Le roi le rompit le premier.
– Il faut donc tout ménager, mon cher François, dit-il; pas de guerres civiles, pas de querelles entre mes sujets. Je suis fils de Henri le batailleur et de Catherine la rusée; j'ai un peu de l'astuce de ma bonne mère; je vais faire rappeler le duc de Guise, et je lui ferai tant de belles promesses, que nous arrangerons votre affaire à l'amiable.
– Sire, s'écria le duc d'Anjou, vous m'accorderez le commandement, n'est-ce pas?
– Je le crois bien.
– Vous tenez à ce que je l'aie?
– Énormément.
– Vous le voulez, enfin?
– C'est mon plus grand désir; mais il ne faut pas cependant que cela déplaise trop à mon cousin de Guise.
– Eh bien, soyez tranquille, dit le duc d'Anjou, si vous ne voyez à ma nomination que cet empêchement, je me charge, moi, d'arranger la chose avec le duc.
– Et quand cela?
– Tout de suite.
– Vous allez donc aller le trouver? vous allez donc aller lui rendre visite?

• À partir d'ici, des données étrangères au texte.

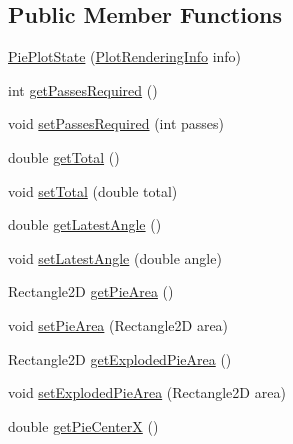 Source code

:\subsection*{Public Member Functions}
\begin{DoxyCompactItemize}
\item 
\mbox{\hyperlink{classorg_1_1jfree_1_1chart_1_1plot_1_1_pie_plot_state_a4977e2c8991281a9dd2a387b5b90e938}{Pie\+Plot\+State}} (\mbox{\hyperlink{classorg_1_1jfree_1_1chart_1_1plot_1_1_plot_rendering_info}{Plot\+Rendering\+Info}} info)
\item 
int \mbox{\hyperlink{classorg_1_1jfree_1_1chart_1_1plot_1_1_pie_plot_state_a1c42afe172e40f3d0a485dd00c993fe1}{get\+Passes\+Required}} ()
\item 
void \mbox{\hyperlink{classorg_1_1jfree_1_1chart_1_1plot_1_1_pie_plot_state_a4cf861bf64d679022c2853f6909af1ad}{set\+Passes\+Required}} (int passes)
\item 
double \mbox{\hyperlink{classorg_1_1jfree_1_1chart_1_1plot_1_1_pie_plot_state_adfd904fd80acd6ee192f738f712b5ffa}{get\+Total}} ()
\item 
void \mbox{\hyperlink{classorg_1_1jfree_1_1chart_1_1plot_1_1_pie_plot_state_a6ad715e7be012a050e7fd6e3704f510f}{set\+Total}} (double total)
\item 
double \mbox{\hyperlink{classorg_1_1jfree_1_1chart_1_1plot_1_1_pie_plot_state_aa10b2c59eadd60272431f307bc9a8649}{get\+Latest\+Angle}} ()
\item 
void \mbox{\hyperlink{classorg_1_1jfree_1_1chart_1_1plot_1_1_pie_plot_state_aaad10747e8ee73967666e58d35ec6e6b}{set\+Latest\+Angle}} (double angle)
\item 
Rectangle2D \mbox{\hyperlink{classorg_1_1jfree_1_1chart_1_1plot_1_1_pie_plot_state_ad2837cd523c5134f5184b11bc818d5e2}{get\+Pie\+Area}} ()
\item 
void \mbox{\hyperlink{classorg_1_1jfree_1_1chart_1_1plot_1_1_pie_plot_state_ae1f368310b1984da5c0d84eeb7d2fad4}{set\+Pie\+Area}} (Rectangle2D area)
\item 
Rectangle2D \mbox{\hyperlink{classorg_1_1jfree_1_1chart_1_1plot_1_1_pie_plot_state_a755d8f671b62c6db7414e87c7308b457}{get\+Exploded\+Pie\+Area}} ()
\item 
void \mbox{\hyperlink{classorg_1_1jfree_1_1chart_1_1plot_1_1_pie_plot_state_a831a22430ac5eedaac8da92c19b1c996}{set\+Exploded\+Pie\+Area}} (Rectangle2D area)
\item 
double \mbox{\hyperlink{classorg_1_1jfree_1_1chart_1_1plot_1_1_pie_plot_state_af99e498f7bfe34f88c9082d73c0844fd}{get\+Pie\+CenterX}} ()

\end{DoxyCompactItemize}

Oh! mon frère, songez-y; l'honneur est bien grand!
– Non pas, sire, je ne vais point le trouver.
– Comment cela?
– Il m'attend.
– Où?
– Chez moi.
– Chez vous? j'ai entendu les cris qui ont salué sa sortie du Louvre.
– Oui, mais, après être sorti par la grande porte, il sera rentré par la poterne. Le roi avait droit à la première visite du duc de Guise; mais j'ai droit, moi, à la seconde.
– Ah! mon frère, dit Henri, que je vous sais gré de soutenir ainsi nos prérogatives, que j'ai la faiblesse d'abandonner quelquefois! Allez donc, François, et accordez-vous.
Le duc prit la main de son frère et s'inclina pour la baiser.
– Que faites-vous, François? dans mes bras, sur mon cœur, s'écria Henri, c'est là votre véritable place.
Et les deux frères se tinrent embrassés à plusieurs reprises; puis, après une dernière étreinte, le duc d'Anjou, rendu à la liberté, sortit du cabinet, traversa rapidement les galeries, et courut à son appartement. Il fallait que son cœur, comme celui du premier navigateur, fût cerclé de chêne et d'acier pour ne pas éclater de joie.
Le roi, voyant son frère parti, poussa un grincement de colère, et, s'élançant par le corridor secret qui conduisait à la chambre de Marguerite de Navarre, devenue celle du duc d'Anjou, il gagna une espèce de tambour d'où l'on pouvait entendre aussi facilement l'entretien qui allait avoir lieu entre les ducs d'Anjou et de Guise que Denis de sa cachette pouvait entendre la conversation de ses prisonniers.
– Ventre de biche! dit Chicot en rouvrant les deux yeux à la fois et en s'asseyant sur son derrière, que c'est touchant les scènes de famille! Je me suis cru un instant dans l'Olympe assistant à la réunion de Castor et Pollux, après leurs six mois de séparation.